## [Task]
Could the lines from the start of the data through the line with "## 红米 Note 9T" be set down exactly, with no pictures among them?

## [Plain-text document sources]
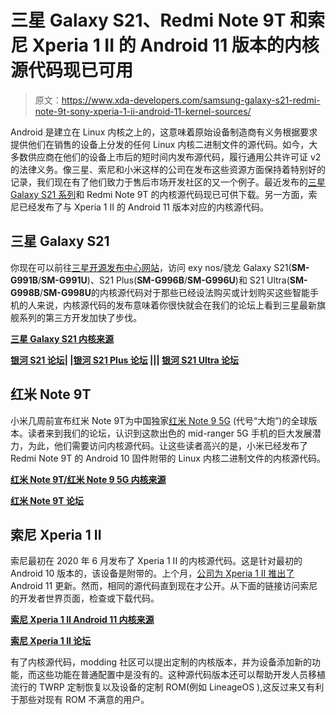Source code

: # 三星 Galaxy S21、Redmi Note 9T 和索尼 Xperia 1 II 的 Android 11 版本的内核源代码现已可用

> 原文：<https://www.xda-developers.com/samsung-galaxy-s21-redmi-note-9t-sony-xperia-1-ii-android-11-kernel-sources/>

Android 是建立在 Linux 内核之上的，这意味着原始设备制造商有义务根据要求提供他们在销售的设备上分发的任何 Linux 内核二进制文件的源代码。如今，大多数供应商在他们的设备上市后的短时间内发布源代码，履行通用公共许可证 v2 的法律义务。像三星、索尼和小米这样的公司在发布这些资源方面保持着特别好的记录，我们现在有了他们致力于售后市场开发社区的又一个例子。最近发布的[三星 Galaxy S21 系列](https://www.xda-developers.com/samsung-galaxy-s21/)和 Redmi Note 9T 的内核源代码现已可供下载。另一方面，索尼已经发布了与 Xperia 1 II 的 Android 11 版本对应的内核源代码。

## 三星 Galaxy S21

你现在可以前往[三星开源发布中心网站](https://opensource.samsung.com/)，访问 exy nos/骁龙 Galaxy S21(**SM-G991B**/**SM-G991U**)、S21 Plus(**SM-G996B**/**SM-G996U**)和 S21 Ultra(**SM-G998B**/**SM-G998U**的内核源代码对于那些已经设法购买或计划购买这些智能手机的人来说，内核源代码的发布意味着你很快就会在我们的论坛上看到三星最新旗舰系列的第三方开发加快了步伐。

**[三星 Galaxy S21 内核来源](https://opensource.samsung.com/uploadSearch?searchValue=G99)**

**[银河 S21 论坛](https://forum.xda-developers.com/c/samsung-galaxy-s21.11933/)| |[银河 S21 Plus 论坛](https://forum.xda-developers.com/f/samsung-galaxy-s21.12089/) ||| [银河 S21 Ultra 论坛](https://forum.xda-developers.com/f/samsung-galaxy-s21-ultra.12091/)**

## 红米 Note 9T

小米几周前宣布红米 Note 9T为中国独家[红米 Note 9 5G](https://www.xda-developers.com/xiaomi-redmi-note-9-pro-5g-4g-redmi-watch-china-launch/) (代号“大炮”)的全球版本。读者来到我们的论坛，认识到这款出色的 mid-ranger 5G 手机的巨大发展潜力，为此，他们需要访问内核源代码。让这些读者高兴的是，小米已经发布了 Redmi Note 9T 的 Android 10 固件附带的 Linux 内核二进制文件的内核源代码。

**[红米 Note 9T/红米 Note 9 5G 内核来源](https://github.com/MiCode/Xiaomi_Kernel_OpenSource/tree/cannon-q-oss)**

**[红米 Note 9T 论坛](https://forum.xda-developers.com/f/redmi-note-9t.12075/)**

## 索尼 Xperia 1 II

索尼最初在 2020 年 6 月发布了 Xperia 1 II 的内核源代码。这是针对最初的 Android 10 版本的，该设备是附带的。上个月，[公司为 Xperia 1 II 推出了](https://www.xda-developers.com/sony-xperia-1-ii-android-11-now-available/)Android 11 更新。然而，相同的源代码直到现在才公开。从下面的链接访问索尼的开发者世界页面，检查或下载代码。

**[索尼 Xperia 1 II Android 11 内核来源](https://developer.sony.com/file/download/open-source-archive-for-58-1-a-0-921-and-58-1-a-0-926/)**

**[索尼 Xperia 1 II 论坛](https://forum.xda-developers.com/c/sony-xperia-1-ii.10019/)**

有了内核源代码，modding 社区可以提出定制的内核版本，并为设备添加新的功能，而这些功能在普通配置中是没有的。这种源代码版本还可以帮助开发人员移植流行的 TWRP 定制恢复以及设备的定制 ROM(例如 LineageOS ),这反过来又有利于那些对现有 ROM 不满意的用户。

## [Exercise answer]
Source code

: # 三星 Galaxy S21、Redmi Note 9T 和索尼 Xperia 1 II 的 Android 11 版本的内核源代码现已可用

> 原文：<https://www.xda-developers.com/samsung-galaxy-s21-redmi-note-9t-sony-xperia-1-ii-android-11-kernel-sources/>

Android 是建立在 Linux 内核之上的，这意味着原始设备制造商有义务根据要求提供他们在销售的设备上分发的任何 Linux 内核二进制文件的源代码。如今，大多数供应商在他们的设备上市后的短时间内发布源代码，履行通用公共许可证 v2 的法律义务。像三星、索尼和小米这样的公司在发布这些资源方面保持着特别好的记录，我们现在有了他们致力于售后市场开发社区的又一个例子。最近发布的[三星 Galaxy S21 系列](https://www.xda-developers.com/samsung-galaxy-s21/)和 Redmi Note 9T 的内核源代码现已可供下载。另一方面，索尼已经发布了与 Xperia 1 II 的 Android 11 版本对应的内核源代码。

## 三星 Galaxy S21

你现在可以前往[三星开源发布中心网站](https://opensource.samsung.com/)，访问 exy nos/骁龙 Galaxy S21(**SM-G991B**/**SM-G991U**)、S21 Plus(**SM-G996B**/**SM-G996U**)和 S21 Ultra(**SM-G998B**/**SM-G998U**的内核源代码对于那些已经设法购买或计划购买这些智能手机的人来说，内核源代码的发布意味着你很快就会在我们的论坛上看到三星最新旗舰系列的第三方开发加快了步伐。

**[三星 Galaxy S21 内核来源](https://opensource.samsung.com/uploadSearch?searchValue=G99)**

**[银河 S21 论坛](https://forum.xda-developers.com/c/samsung-galaxy-s21.11933/)| |[银河 S21 Plus 论坛](https://forum.xda-developers.com/f/samsung-galaxy-s21.12089/) ||| [银河 S21 Ultra 论坛](https://forum.xda-developers.com/f/samsung-galaxy-s21-ultra.12091/)**

## 红米 Note 9T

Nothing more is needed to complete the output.